The Royal Family took part in the 1969 documentary, which was a combined effort between the BBC and ITV, in a bid to show they were just like their subjects.
However the programme was greeted with enthusiastic praise, not universally panned as The Crown suggests.
The idea for the documentary, which aired in June 1969, came from the Palace’s new royal press secretary William Heseltine, rather than the Duke of Edinburgh, as the Netflix hos claims.
Heseltine wanted to encourage public support for a monarchy that was increasingly seen as out-of-touch.
The programme was met with praise and proved so popular that it was aired again that same year and once more in 1972.
But hasn’t been broadcast in full since but short clips from the documentary were made available as part of an exhibition for the Queen’s Diamond Jubilee 2012.
However, for the most past the original documentary remains under lock and key with researchers having to pay to view it at BBC HQ, only after getting permission from Buckingham Palace first.
‘You’re killing the monarchy, you know, with this film you’re making,’ the legendary anthropologist and wildlife expert David Attenborough wrote furiously in 1969 to the producer-director of the controversial and ground-breaking television documentary, Royal Family.
‘The whole institution depends on mystique and the tribal chief in his hut,’ continued Attenborough, then BBC 2 controller.
‘If any member of the tribe ever sees inside the hut, then the whole system of the tribal chiefdom is damaged and the tribe eventually disintegrates’, he said.
Filmmaker Bryan Forbes said: ‘If you let the genie out of the bottle, you can never put the cork back again. And a lot of people think, with hindsight, that it was a mistake’.
The Queen is said to have ordered that the film should be withdrawn from circulation.
Even now, more than 40 years later, her attitude towards this misjudged experiment remains implacably negative.
Even in an exhibition, The Queen: Art And Image, at the National Portrait Gallery, Buckingham Palace restricted the organisers to only a 90-second clip from the film.

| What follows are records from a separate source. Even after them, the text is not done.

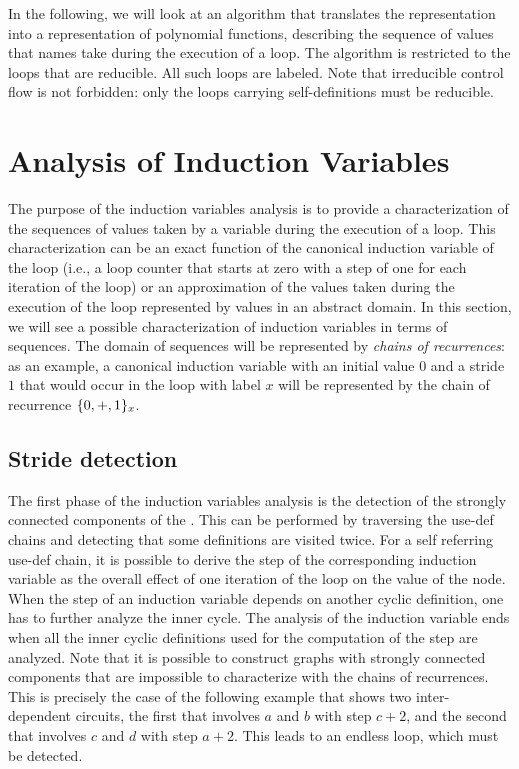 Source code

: {In the following, we will look at an algorithm that translates the
\SSA{} representation into a representation of polynomial functions,
describing the sequence of values that \SSA{} names take during the
execution of a loop. The algorithm is restricted to the loops that are
reducible. All such loops are labeled. Note that irreducible control flow is not forbidden: only the loops carrying self-definitions must
be reducible.

\section{Analysis of Induction Variables}

The purpose of the induction variables analysis is to provide a
characterization of the sequences of values taken by a variable during
the execution of a loop.  This characterization can be an exact
function of the canonical induction variable of the loop (i.e., a loop counter that starts at zero with a step of one for
each iteration of the loop) or an approximation of the values taken
during the execution of the loop represented by values in an abstract
domain.  In this section, we will see a possible characterization of
induction variables in terms of sequences.  The domain of sequences
will be represented by {\em chains of recurrences}: as an example, a
canonical induction variable with an initial value $0$ and a stride
$1$ that would occur in the loop with label $x$ will be represented by
the chain of recurrence $\{0, +, 1\}_x$.

\subsection{Stride detection}

The first phase of the induction variables analysis is the detection
of the strongly connected components of the \SSA{}.  This can be
performed by traversing the use-def \SSA{} chains and detecting that
some definitions are visited twice.  For a self referring use-def
chain, it is possible to derive the step of the corresponding
induction variable as the overall effect of one iteration of the loop
on the value of the \loopphi{} node.  When the step of an induction
variable depends on another cyclic definition, one has to further
analyze the inner cycle.  The analysis of the induction variable ends
when all the inner cyclic definitions used for the computation of the
step are analyzed. Note that it is possible to construct \SSA{} graphs
with strongly connected components that are impossible to characterize
with the chains of recurrences. This is precisely the case of the
following example that shows two inter-dependent circuits, the first
that involves $a$ and $b$ with step $c+2$, and the second that
involves $c$ and $d$ with step $a+2$. This leads to an endless loop,
which must be detected.

}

The other 104 minutes will remain unseen and off-limits, like the 38 hours of unused footage which is now held in the Royal Archives at Windsor, unavailable to the eyes of even serious historians and researchers
As the distinguished journalist Sir Peregrine Worsthorne observed at the time: ‘Initially the public will love seeing the Royal Family as not essentially different from anybody else and in the short term letting in the cameras will enhance the monarchy’s popularity. But in the not-so-long run familiarity will breed, if not contempt, well, familiarity.’